Tintín en el Congo se inicia
el 5 de junio de 1930, año en que el término “racismo”, inventado en 1894 por
el panfletista Gaston Méry, ingresa oficialmente en la lengua francesa. Téngase
igualmente en cuenta que estamos a 15 años de que la Segunda Guerra Mundial
termine con la victoria de los valores democráticos que desencadenarán, otros
15 años más tarde, el fin del coloniaje europeo en África; pero también a casi
cuarenta años del reconocimiento de los derechos civiles de los negros en
Estados Unidos.
Hergé comienza su
segunda obra con 23 años, sin haber salido de su pequeño y conservador país más
que para excursionar por algunos países europeos, y hallándose bajo la
influencia del autoritario director del periódico católico y nacionalista donde
trabaja como ilustrador, diseñador, fotógrafo, etc. El abate Wallez impuso el
escenario de esta aventura (como había impuesto el de la primera: la Rusia
Soviética) contrariando los deseos del joven historietista, que deberá esperar
a septiembre de 1931 para comenzar Tintín en América, un álbum donde la
autonomía al fin alcanzada por Hergé se refleja no solo en mejores trama y
dibujo, sino en una clara simpatía por los « pieles rojas » y una
evidente crítica del capitalismo expoliador anglosajón.

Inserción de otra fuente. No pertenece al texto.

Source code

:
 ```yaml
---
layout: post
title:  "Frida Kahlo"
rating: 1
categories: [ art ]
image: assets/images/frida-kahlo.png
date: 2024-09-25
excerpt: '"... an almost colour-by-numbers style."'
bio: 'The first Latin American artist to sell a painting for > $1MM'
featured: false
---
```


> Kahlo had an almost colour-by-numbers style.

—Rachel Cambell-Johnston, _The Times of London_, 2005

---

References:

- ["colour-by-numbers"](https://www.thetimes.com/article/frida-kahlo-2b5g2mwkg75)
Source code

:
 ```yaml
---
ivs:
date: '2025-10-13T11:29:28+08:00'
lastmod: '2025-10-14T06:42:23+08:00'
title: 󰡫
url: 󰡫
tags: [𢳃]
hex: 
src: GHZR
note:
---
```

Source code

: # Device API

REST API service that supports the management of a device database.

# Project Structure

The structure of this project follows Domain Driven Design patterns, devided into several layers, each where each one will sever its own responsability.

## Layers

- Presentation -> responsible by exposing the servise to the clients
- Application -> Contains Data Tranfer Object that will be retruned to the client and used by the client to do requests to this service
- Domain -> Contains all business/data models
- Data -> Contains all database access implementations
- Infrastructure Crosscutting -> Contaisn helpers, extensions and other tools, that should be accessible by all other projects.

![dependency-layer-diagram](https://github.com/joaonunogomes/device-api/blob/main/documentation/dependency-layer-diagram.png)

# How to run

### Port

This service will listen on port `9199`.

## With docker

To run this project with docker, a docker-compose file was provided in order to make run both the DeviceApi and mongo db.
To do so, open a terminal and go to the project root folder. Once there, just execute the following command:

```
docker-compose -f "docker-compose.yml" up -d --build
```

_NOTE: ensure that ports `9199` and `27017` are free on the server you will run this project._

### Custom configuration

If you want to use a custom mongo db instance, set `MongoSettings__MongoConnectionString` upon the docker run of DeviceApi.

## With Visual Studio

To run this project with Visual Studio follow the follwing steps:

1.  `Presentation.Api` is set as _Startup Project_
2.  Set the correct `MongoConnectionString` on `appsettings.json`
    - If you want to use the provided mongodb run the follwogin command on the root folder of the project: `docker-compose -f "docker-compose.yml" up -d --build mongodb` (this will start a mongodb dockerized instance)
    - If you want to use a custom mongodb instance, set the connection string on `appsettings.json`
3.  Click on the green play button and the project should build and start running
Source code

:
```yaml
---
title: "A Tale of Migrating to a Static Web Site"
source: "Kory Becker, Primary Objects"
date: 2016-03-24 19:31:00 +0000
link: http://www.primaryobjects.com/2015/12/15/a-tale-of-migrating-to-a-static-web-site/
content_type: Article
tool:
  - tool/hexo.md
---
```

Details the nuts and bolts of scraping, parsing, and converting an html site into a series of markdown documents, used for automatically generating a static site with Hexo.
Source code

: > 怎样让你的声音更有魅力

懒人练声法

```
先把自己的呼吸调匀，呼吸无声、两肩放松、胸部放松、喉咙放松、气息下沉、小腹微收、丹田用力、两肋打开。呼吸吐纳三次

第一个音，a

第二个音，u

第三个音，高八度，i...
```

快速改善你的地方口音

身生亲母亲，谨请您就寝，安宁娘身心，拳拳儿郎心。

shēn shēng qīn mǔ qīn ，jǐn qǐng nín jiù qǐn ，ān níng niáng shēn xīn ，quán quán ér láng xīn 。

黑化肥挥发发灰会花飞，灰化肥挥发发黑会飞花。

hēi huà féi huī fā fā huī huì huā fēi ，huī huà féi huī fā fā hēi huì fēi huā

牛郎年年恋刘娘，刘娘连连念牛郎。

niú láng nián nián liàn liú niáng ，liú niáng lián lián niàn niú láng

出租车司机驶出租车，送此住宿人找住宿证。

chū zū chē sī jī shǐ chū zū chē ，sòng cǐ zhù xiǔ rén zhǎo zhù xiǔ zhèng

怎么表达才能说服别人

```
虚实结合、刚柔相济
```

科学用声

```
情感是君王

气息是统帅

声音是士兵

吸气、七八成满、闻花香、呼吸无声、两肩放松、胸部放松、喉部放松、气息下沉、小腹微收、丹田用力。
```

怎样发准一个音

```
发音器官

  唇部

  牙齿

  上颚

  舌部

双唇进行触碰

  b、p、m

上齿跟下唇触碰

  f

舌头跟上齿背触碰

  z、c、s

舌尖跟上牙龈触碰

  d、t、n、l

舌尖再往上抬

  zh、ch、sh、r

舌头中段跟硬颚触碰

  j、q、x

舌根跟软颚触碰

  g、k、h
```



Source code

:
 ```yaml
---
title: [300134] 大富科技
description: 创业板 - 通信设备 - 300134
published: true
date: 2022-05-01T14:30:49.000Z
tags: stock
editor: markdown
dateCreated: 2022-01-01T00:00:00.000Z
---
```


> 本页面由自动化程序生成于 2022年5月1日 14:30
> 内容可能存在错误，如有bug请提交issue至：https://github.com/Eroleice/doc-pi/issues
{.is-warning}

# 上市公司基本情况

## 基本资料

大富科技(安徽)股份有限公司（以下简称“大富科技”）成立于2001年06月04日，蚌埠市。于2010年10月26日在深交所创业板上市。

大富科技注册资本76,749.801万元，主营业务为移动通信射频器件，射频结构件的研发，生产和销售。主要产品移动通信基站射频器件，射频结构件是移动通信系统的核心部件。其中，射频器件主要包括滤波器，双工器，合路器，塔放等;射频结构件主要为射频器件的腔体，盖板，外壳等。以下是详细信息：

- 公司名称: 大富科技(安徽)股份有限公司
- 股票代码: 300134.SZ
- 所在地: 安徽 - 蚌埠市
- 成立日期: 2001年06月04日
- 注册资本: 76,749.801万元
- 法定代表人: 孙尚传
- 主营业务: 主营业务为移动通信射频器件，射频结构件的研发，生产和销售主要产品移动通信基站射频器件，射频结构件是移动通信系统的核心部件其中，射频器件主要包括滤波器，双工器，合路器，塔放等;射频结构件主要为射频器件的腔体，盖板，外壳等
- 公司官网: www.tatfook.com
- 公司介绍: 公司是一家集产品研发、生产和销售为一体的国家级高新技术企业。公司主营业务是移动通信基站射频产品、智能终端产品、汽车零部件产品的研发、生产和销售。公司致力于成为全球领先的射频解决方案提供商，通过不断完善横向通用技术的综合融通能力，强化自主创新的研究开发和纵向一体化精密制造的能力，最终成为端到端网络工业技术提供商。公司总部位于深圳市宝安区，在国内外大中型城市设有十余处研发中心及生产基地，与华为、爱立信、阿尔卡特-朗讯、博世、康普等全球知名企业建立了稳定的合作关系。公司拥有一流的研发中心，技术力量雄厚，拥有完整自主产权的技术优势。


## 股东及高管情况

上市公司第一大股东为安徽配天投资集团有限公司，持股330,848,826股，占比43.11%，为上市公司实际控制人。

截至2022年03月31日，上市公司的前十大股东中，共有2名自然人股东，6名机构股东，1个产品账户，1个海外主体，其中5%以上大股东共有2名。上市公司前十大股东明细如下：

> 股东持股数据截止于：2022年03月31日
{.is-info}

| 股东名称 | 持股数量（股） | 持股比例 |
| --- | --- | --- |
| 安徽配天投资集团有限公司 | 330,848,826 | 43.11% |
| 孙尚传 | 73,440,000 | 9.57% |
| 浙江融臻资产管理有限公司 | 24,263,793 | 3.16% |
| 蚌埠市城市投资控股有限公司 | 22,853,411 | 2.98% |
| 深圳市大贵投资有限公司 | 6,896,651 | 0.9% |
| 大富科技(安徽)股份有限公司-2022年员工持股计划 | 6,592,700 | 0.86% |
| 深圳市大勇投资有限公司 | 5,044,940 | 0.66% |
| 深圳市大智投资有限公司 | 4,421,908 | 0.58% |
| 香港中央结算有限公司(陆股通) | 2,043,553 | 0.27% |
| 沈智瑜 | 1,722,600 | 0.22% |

Tintín en el Congo se integró
en la estrategia del periódico y el hombre que empleaban a Hergé, embarcados en
la campaña del Estado belga por conseguir la implicación de sus “fuerzas vivas”
en la explotación de la colonia heredada en 1908 de su rey Leopoldo II (quien
la obtuviera como propiedad personal en 1885): el Congo Belga, luego
Congo-Kinshasa, Congo-Leopolville, República Democrática del Congo y Zaire,
antes de recuperar su precedente denominación (R.D.C.) en 1997. De la agitada
historia congoleña nos interesa aquí el período en que ese territorio pluriétnico
e inmensamente rico comienza a ser capitalísticamente explotado por una lejana
nación europea, 80 veces menos extensa y bastante menos poblada.
La mejor prueba del compromiso ideológico de Tintín en el Congo con
el colonialismo belga es la clase de geografía en que el protagonista lanza:
“Voy a hablaros de vuestra patria, Bélgica” a los niños congoleños que llenan
la escuelita de la misión de los Padres Blancos (congregación así llamada por
el color de las sotanas y no de la piel de los sacerdotes que la integran).
Criticadísima, la situación solo aparece en las versiones de 1930-31 y 1937, y
se ve substituida por una banal lección de aritmética en la versión definitiva.
No hay dudas de que la modificación se imponía en 1947, cuando la difusión
de “Las Aventuras de Tintín” se internacionaliza, y en esta versión lo que
Tintín imparte es simple aritmética pero...
¿cuál era el verdadero sentido de la frase de Tintín en la versión original?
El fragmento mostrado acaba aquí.